> WORK TO COMPLETE:
Repeat the data word for word. Do not include the pictures.

Stored data entries:
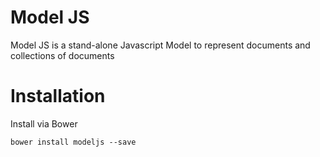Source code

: # Model JS

Model JS is a stand-alone Javascript Model to represent documents and collections of documents

# Installation

Install via Bower

    bower install modeljs --save
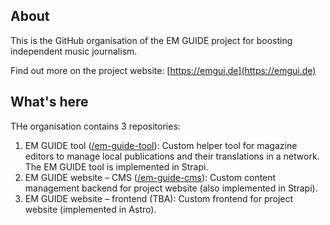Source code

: ## About

This is the GitHub organisation of the EM GUIDE project for boosting independent music journalism. 

Find out more on the project website: [https://emgui.de](https://emgui.de)

## What's here

THe organisation contains 3 repositories:

1. EM GUIDE tool ([/em-guide-tool](https://github.com/EM-GUIDE/em-guide-tool)): Custom helper tool for magazine editors to manage local publications and their translations in a network. The EM GUIDE tool is implemented in Strapi. 
2. EM GUIDE website – CMS ([/em-guide-cms](https://github.com/EM-GUIDE/em-guide-cms)): Custom content management backend for project website (also implemented in Strapi). 
3. EM GUIDE website – frontend (TBA): Custom frontend for project website (implemented in Astro). 


<!--

**Here are some ideas to get you started:**

🙋‍♀️ A short introduction - what is your organization all about?
🌈 Contribution guidelines - how can the community get involved?
👩‍💻 Useful resources - where can the community find your docs? Is there anything else the community should know?
🍿 Fun facts - what does your team eat for breakfast?
🧙 Remember, you can do mighty things with the power of [Markdown](https://docs.github.com/github/writing-on-github/getting-started-with-writing-and-formatting-on-github/basic-writing-and-formatting-syntax)
-->
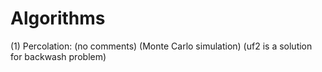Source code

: # Algorithms

(1) Percolation:
 (no comments)
 (Monte Carlo simulation)
 (uf2 is a solution for backwash problem)
 
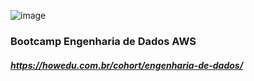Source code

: ![image](https://user-images.githubusercontent.com/64717231/233199034-8ee1a3d1-161b-454b-9437-cdafae0bfbf4.png)


### Bootcamp Engenharia de Dados AWS
##### https://howedu.com.br/cohort/engenharia-de-dados/

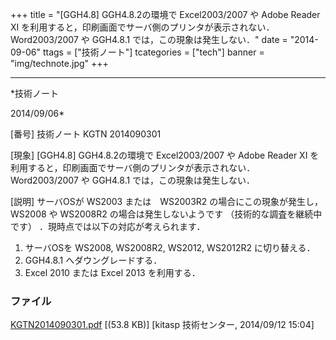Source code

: ﻿+++
title = "[GGH4.8] GGH4.8.2の環境で Excel2003/2007 や Adobe Reader XI を利用すると，印刷画面でサーバ側のプリンタが表示されない． Word2003/2007 や GGH4.8.1 では，この現象は発生しない．"
date = "2014-09-06"
ttags = ["技術ノート"]
tcategories = ["tech"]
banner = "img/technote.jpg"
+++

-----------------------------------------------------------------------------------------------------------------------------

*技術ノート

2014/09/06*


[番号]
技術ノート KGTN 2014090301

[現象]
[GGH4.8] GGH4.8.2の環境で Excel2003/2007 や Adobe Reader XI
を利用すると，印刷画面でサーバ側のプリンタが表示されない． Word2003/2007
や GGH4.8.1 では，この現象は発生しない．

[説明]
サーバOSが WS2003 または　WS2003R2 の場合にこの現象が発生し， WS2008 や
WS2008R2 の場合は発生しないようです （技術的な調査を継続中です）
．現時点では以下の対応が考えられます．

1) サーバOSを WS2008, WS2008R2, WS2012, WS2012R2 に切り替える．
2) GGH4.8.1 へダウングレードする．
3) Excel 2010 または Excel 2013 を利用する．


### ファイル

 
 


[KGTN2014090301.pdf](http://techreport.kitasp.net/attachments/download/1726/KGTN2014090301.pdf)
 [(53.8 KB)] [kitasp 技術センター, 2014/09/12
15:04]


 


 


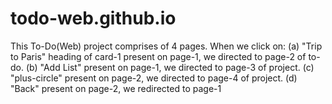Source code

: # todo-web.github.io
This To-Do(Web) project comprises of 4 pages.
When we click on:
(a) "Trip to Paris" heading of card-1 present on page-1, we directed to page-2 of to-do.
(b) "Add List" present on page-1, we directed to page-3 of project.
(c) "plus-circle" present on page-2, we directed to page-4 of project.
(d) "Back" present on page-2, we redirected to page-1
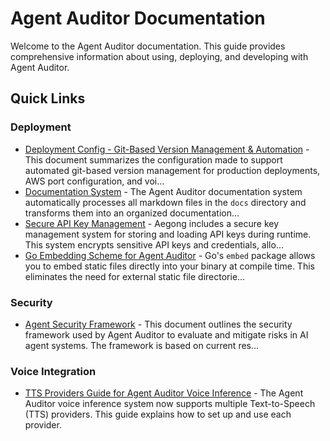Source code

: # Agent Auditor Documentation

Welcome to the Agent Auditor documentation. This guide provides comprehensive information about using, deploying, and developing with Agent Auditor.

## Quick Links

### Deployment

* [Deployment Config - Git-Based Version Management & Automation](deployment/DEPLOYMENT_CONFIG.md) - This document summarizes the configuration made to support automated git-based version management for production deployments, AWS port configuration, and voi...
* [Documentation System](deployment/DOCUMENTATION.md) - The Agent Auditor documentation system automatically processes all markdown files in the `docs` directory and transforms them into an organized documentation...
* [Secure API Key Management](deployment/KEY_MANAGEMENT.md) - Aegong includes a secure key management system for storing and loading API keys during runtime. This system encrypts sensitive API keys and credentials, allo...
* [Go Embedding Scheme for Agent Auditor](deployment/embedding_example.md) - Go's `embed` package allows you to embed static files directly into your binary at compile time. This eliminates the need for external static file directorie...

### Security

* [Agent Security Framework](security/SECURITY_FRAMEWORK.md) - This document outlines the security framework used by Agent Auditor to evaluate and mitigate risks in AI agent systems. The framework is based on current res...

### Voice Integration

* [TTS Providers Guide for Agent Auditor Voice Inference](voice/TTS_PROVIDERS.md) - The Agent Auditor voice inference system now supports multiple Text-to-Speech (TTS) providers. This guide explains how to set up and use each provider.


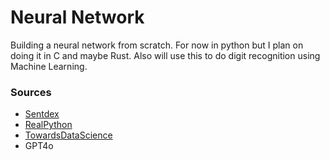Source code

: 
# Neural Network

Building a neural network from scratch. For now in python but I plan on doing it in C and maybe Rust.
Also will use this to do digit recognition using Machine Learning.

### Sources

- [Sentdex](https://www.youtube.com/watch?v=Wo5dMEP_BbI&list=PLQVvvaa0QuDcjD5BAw2DxE6OF2tius3V3)
- [RealPython](https://realpython.com/python-ai-neural-network/)
- [TowardsDataScience](https://towardsdatascience.com/\math-neural-network-from-scratch-in-python-d6da9f29ce65)
- GPT4o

> ANSWER TO THIS PROBLEM:
Source code

: # Model JS

Model JS is a stand-alone Javascript Model to represent documents and collections of documents

# Installation

Install via Bower

    bower install modeljs --save
Source code

: ## About

This is the GitHub organisation of the EM GUIDE project for boosting independent music journalism. 

Find out more on the project website: [https://emgui.de](https://emgui.de)

## What's here

THe organisation contains 3 repositories:

1. EM GUIDE tool ([/em-guide-tool](https://github.com/EM-GUIDE/em-guide-tool)): Custom helper tool for magazine editors to manage local publications and their translations in a network. The EM GUIDE tool is implemented in Strapi. 
2. EM GUIDE website – CMS ([/em-guide-cms](https://github.com/EM-GUIDE/em-guide-cms)): Custom content management backend for project website (also implemented in Strapi). 
3. EM GUIDE website – frontend (TBA): Custom frontend for project website (implemented in Astro). 


<!--

**Here are some ideas to get you started:**

🙋‍♀️ A short introduction - what is your organization all about?
🌈 Contribution guidelines - how can the community get involved?
👩‍💻 Useful resources - where can the community find your docs? Is there anything else the community should know?
🍿 Fun facts - what does your team eat for breakfast?
🧙 Remember, you can do mighty things with the power of [Markdown](https://docs.github.com/github/writing-on-github/getting-started-with-writing-and-formatting-on-github/basic-writing-and-formatting-syntax)
-->
Source code

: # Algorithms

(1) Percolation:
 (no comments)
 (Monte Carlo simulation)
 (uf2 is a solution for backwash problem)
 
Source code

: ![image](https://user-images.githubusercontent.com/64717231/233199034-8ee1a3d1-161b-454b-9437-cdafae0bfbf4.png)


### Bootcamp Engenharia de Dados AWS
##### https://howedu.com.br/cohort/engenharia-de-dados/

Source code

: ﻿+++
title = "[GGH4.8] GGH4.8.2の環境で Excel2003/2007 や Adobe Reader XI を利用すると，印刷画面でサーバ側のプリンタが表示されない． Word2003/2007 や GGH4.8.1 では，この現象は発生しない．"
date = "2014-09-06"
ttags = ["技術ノート"]
tcategories = ["tech"]
banner = "img/technote.jpg"
+++

-----------------------------------------------------------------------------------------------------------------------------

*技術ノート

2014/09/06*


[番号]
技術ノート KGTN 2014090301

[現象]
[GGH4.8] GGH4.8.2の環境で Excel2003/2007 や Adobe Reader XI
を利用すると，印刷画面でサーバ側のプリンタが表示されない． Word2003/2007
や GGH4.8.1 では，この現象は発生しない．

[説明]
サーバOSが WS2003 または　WS2003R2 の場合にこの現象が発生し， WS2008 や
WS2008R2 の場合は発生しないようです （技術的な調査を継続中です）
．現時点では以下の対応が考えられます．

1) サーバOSを WS2008, WS2008R2, WS2012, WS2012R2 に切り替える．
2) GGH4.8.1 へダウングレードする．
3) Excel 2010 または Excel 2013 を利用する．


### ファイル

 
 


[KGTN2014090301.pdf](http://techreport.kitasp.net/attachments/download/1726/KGTN2014090301.pdf)
 [(53.8 KB)] [kitasp 技術センター, 2014/09/12
15:04]


 


 


Source code

: # todo-web.github.io
This To-Do(Web) project comprises of 4 pages.
When we click on:
(a) "Trip to Paris" heading of card-1 present on page-1, we directed to page-2 of to-do.
(b) "Add List" present on page-1, we directed to page-3 of project.
(c) "plus-circle" present on page-2, we directed to page-4 of project.
(d) "Back" present on page-2, we redirected to page-1
Source code

: # Agent Auditor Documentation

Welcome to the Agent Auditor documentation. This guide provides comprehensive information about using, deploying, and developing with Agent Auditor.

## Quick Links

### Deployment

* [Deployment Config - Git-Based Version Management & Automation](deployment/DEPLOYMENT_CONFIG.md) - This document summarizes the configuration made to support automated git-based version management for production deployments, AWS port configuration, and voi...
* [Documentation System](deployment/DOCUMENTATION.md) - The Agent Auditor documentation system automatically processes all markdown files in the `docs` directory and transforms them into an organized documentation...
* [Secure API Key Management](deployment/KEY_MANAGEMENT.md) - Aegong includes a secure key management system for storing and loading API keys during runtime. This system encrypts sensitive API keys and credentials, allo...
* [Go Embedding Scheme for Agent Auditor](deployment/embedding_example.md) - Go's `embed` package allows you to embed static files directly into your binary at compile time. This eliminates the need for external static file directorie...

### Security

* [Agent Security Framework](security/SECURITY_FRAMEWORK.md) - This document outlines the security framework used by Agent Auditor to evaluate and mitigate risks in AI agent systems. The framework is based on current res...

### Voice Integration

* [TTS Providers Guide for Agent Auditor Voice Inference](voice/TTS_PROVIDERS.md) - The Agent Auditor voice inference system now supports multiple Text-to-Speech (TTS) providers. This guide explains how to set up and use each provider.


Source code

: 
# Neural Network

Building a neural network from scratch. For now in python but I plan on doing it in C and maybe Rust.
Also will use this to do digit recognition using Machine Learning.

### Sources

- [Sentdex](https://www.youtube.com/watch?v=Wo5dMEP_BbI&list=PLQVvvaa0QuDcjD5BAw2DxE6OF2tius3V3)
- [RealPython](https://realpython.com/python-ai-neural-network/)
- [TowardsDataScience](https://towardsdatascience.com/\math-neural-network-from-scratch-in-python-d6da9f29ce65)
- GPT4o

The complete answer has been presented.